From the records below, copy each line in which the string "mateusnchaves" occurs.

------ Entries shown

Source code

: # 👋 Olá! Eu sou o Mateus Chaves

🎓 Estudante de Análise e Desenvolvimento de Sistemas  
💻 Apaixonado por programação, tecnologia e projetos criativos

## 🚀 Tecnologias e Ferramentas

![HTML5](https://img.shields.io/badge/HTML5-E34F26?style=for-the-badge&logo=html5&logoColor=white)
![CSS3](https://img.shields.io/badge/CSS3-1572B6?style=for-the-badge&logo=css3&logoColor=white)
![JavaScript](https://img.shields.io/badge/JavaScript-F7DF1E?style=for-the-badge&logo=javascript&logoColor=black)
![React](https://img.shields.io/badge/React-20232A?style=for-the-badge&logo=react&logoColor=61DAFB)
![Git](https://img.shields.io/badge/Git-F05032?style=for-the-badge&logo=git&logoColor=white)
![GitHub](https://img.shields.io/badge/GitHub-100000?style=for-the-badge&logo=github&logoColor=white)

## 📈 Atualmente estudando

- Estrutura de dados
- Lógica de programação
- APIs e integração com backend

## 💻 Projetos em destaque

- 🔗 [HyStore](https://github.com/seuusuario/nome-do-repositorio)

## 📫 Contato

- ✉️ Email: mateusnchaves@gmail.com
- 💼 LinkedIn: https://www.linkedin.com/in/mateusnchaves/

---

------------

- Response to the task
- ✉️ Email: mateusnchaves@gmail.com
- 💼 LinkedIn: https://www.linkedin.com/in/mateusnchaves/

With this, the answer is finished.